Goha le simple (J. Baratier, 1958) ; le Pigeon (M. Monicelli, 1958) ; Meurtre à l'italienne (P. Germi, 1959) ; Hold-up à la milanaise (N. Loy, id.) ; Austerlitz (A. Gance, 1960) ; Rocco et ses frères (L. Visconti, id.) ; le Bel Antonio (M. Bolognini, id.) ; I delfini (F. Maselli, id.) ; la Viaccia (M. Bolognini, 1961) ; la Fille à la valise (V. Zurlini, id.) ; Les lions sont lâchés (H. Verneuil, id.) ; Cartouche (Ph. de Broca, 1962) ; Quand la chair succombe (Bolognini, id.) ; le Guépard (L. Visconti, 1963) ; Huit et demi (F. Fellini, id.) ; la Ragazza (L. Comencini, id.) ; la Panthère rose (B. Edwards, 1964) ; le Cocu magnifique (A. Pietrangeli, id.) ; Sandra (Visconti, 1965) ; les Professionnels (R. Brooks, 1966) ; Il était une fois dans l'Ouest (S. Leone, 1968) ; La Maffia fait la loi (D. Damiani, id.) ; la Tente rouge (M. Kalatozov, 1971) ; les Pétroleuses (Christian-Jaque, id.) ; l'Audience (M. Ferreri, id.) ; Liberté mon amour (Bolognini, 1975) ; Violence et Passion (Visconti, id.) ; Il commune senso del pudore (A. Sordi, 1976) ; le Préfet de fer (Il prefetto di ferro [P. Squitieri], 1977) ; Bons Baisers d'Athènes (Escape to Athena [Georges Pan Cosmatos], 1979) ; Fitzcarraldo (W. Herzog, 1982) ; le Ruffian (J. Giovanni, 1983) ; Claretta (P. Squitieri, 1984) ; l'Été prochain (N. Trintignant, 1985) ; La storia (id., L. Comencini, 1986) ; Blu elettrico (Elfriede Gaeng, 1988) ; les Tambours de feu (S. Ben Barka, 1990) ; Atto di dolore (Squitieri, 1991) ; Mayrig (H. Verneuil, id.) ; 588 rue du Paradis (id., 1992) ; le Fils de la Panthère Rose (B. Edwards, 1993) ; Elles ne pensent qu'à ça (Charlotte Dubreuil, 1994) ; Un été à La Goulette (F. Boughedir, 1995) ; Sous les pieds des femmes (R. Krim, 1997) ; Riches, belles, etc. (B. Schpoliansky, 1998) ; Mein liebster Feind - Klaus Kinski (W. Herzog, 1999) ; Luchino Visconti (C. Lizzani, id.).

CARDIOÏDE.

Micro cardioïde, microphone dont le diagramme de directivité affecte une forme de cœur. ( PRISE DE SON.)

CARETTE (Julien)

acteur français (Paris 1897 - Le Vésinet 1966).
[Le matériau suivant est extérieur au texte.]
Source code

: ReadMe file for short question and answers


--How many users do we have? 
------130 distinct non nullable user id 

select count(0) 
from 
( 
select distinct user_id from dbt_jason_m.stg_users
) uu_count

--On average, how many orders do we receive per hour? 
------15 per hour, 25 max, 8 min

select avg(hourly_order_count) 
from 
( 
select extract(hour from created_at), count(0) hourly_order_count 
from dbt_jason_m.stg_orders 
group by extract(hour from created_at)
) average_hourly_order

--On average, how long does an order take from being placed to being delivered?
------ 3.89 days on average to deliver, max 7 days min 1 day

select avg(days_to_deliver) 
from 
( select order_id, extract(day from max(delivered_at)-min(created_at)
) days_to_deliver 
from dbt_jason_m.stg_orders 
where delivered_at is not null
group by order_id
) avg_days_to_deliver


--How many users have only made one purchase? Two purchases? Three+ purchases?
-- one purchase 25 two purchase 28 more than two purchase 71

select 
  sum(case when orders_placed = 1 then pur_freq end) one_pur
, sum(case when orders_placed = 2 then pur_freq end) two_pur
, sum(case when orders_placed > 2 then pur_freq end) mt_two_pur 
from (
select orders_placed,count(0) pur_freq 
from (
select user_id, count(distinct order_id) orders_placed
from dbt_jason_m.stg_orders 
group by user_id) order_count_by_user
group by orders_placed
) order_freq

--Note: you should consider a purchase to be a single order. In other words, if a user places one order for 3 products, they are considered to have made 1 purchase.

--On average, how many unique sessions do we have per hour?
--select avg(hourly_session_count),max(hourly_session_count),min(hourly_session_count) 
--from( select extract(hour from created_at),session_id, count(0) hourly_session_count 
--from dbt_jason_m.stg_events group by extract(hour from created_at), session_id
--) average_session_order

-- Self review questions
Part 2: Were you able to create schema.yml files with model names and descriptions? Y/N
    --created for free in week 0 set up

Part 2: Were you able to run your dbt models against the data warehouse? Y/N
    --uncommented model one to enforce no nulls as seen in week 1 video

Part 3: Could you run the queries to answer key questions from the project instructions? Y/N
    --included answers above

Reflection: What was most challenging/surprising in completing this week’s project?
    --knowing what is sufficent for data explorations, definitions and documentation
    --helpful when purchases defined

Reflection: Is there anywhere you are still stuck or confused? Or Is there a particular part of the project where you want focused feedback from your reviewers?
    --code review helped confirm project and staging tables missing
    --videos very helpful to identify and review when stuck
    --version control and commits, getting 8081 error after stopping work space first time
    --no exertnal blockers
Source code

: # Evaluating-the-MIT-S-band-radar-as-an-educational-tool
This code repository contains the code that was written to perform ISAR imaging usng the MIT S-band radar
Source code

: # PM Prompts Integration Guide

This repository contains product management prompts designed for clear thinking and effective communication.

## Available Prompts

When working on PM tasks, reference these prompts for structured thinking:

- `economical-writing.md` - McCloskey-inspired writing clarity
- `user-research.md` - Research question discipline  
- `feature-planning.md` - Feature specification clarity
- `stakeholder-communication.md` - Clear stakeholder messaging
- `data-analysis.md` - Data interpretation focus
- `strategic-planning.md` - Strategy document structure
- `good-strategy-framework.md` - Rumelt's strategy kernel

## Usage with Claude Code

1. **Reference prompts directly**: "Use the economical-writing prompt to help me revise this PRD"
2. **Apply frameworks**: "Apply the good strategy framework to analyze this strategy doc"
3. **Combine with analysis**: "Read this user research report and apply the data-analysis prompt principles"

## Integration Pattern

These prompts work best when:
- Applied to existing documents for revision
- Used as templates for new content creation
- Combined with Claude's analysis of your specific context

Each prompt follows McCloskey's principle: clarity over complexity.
Il y a des leçons à tirer de la virtuosité de cet artiste qui, en trois répliques, fixe une silhouette, la grave dans les mémoires et s'égale aux plus grands le temps d'une apparition. Ni Prévert ni Renoir ne s'y sont trompés. Alors que Carette hésite sur son emploi, Pierre Prévert le fait surgir de L'affaire est dans le sac (1932) et Renoir lui choisit des rôles avec gourmandise : la Grande Illusion (1937) et la Marseillaise (1938), la Bête humaine (id.), et, admirable point d'orgue, la Règle du jeu (1939). Comédien de prédilection pour Autant-Lara, on le voit dans Lettres d'amour (1942), Occupe-toi d'Amélie (1949), l'Auberge Rouge (1951), le Bon Dieu sans confession (1953), le Joueur (1958), la Jument verte (1959), Vive Henri IV, vive l'amour (1961). Le plaisir vif de jouer la comédie qui émane de ce petit homme à l'œil malicieux et à l'accent gouailleur l'a mené de l'Odéon au Vieux-Colombier et le fait rechercher par Decoin (Battement de cœur, 1940), Carné (les Portes de la nuit, 1946 ; la Marie du port, 1950), Duvivier (la Fête à Henriette, 1952), Grémillon (l'Amour d'une femme, 1954). Pierre Prévert lui confie le rôle principal d'Adieu Léonard (1943). Carette sauve par sa cocasserie maintes comédies banales qui, sans lui, ne seraient que ce qu'elles sont.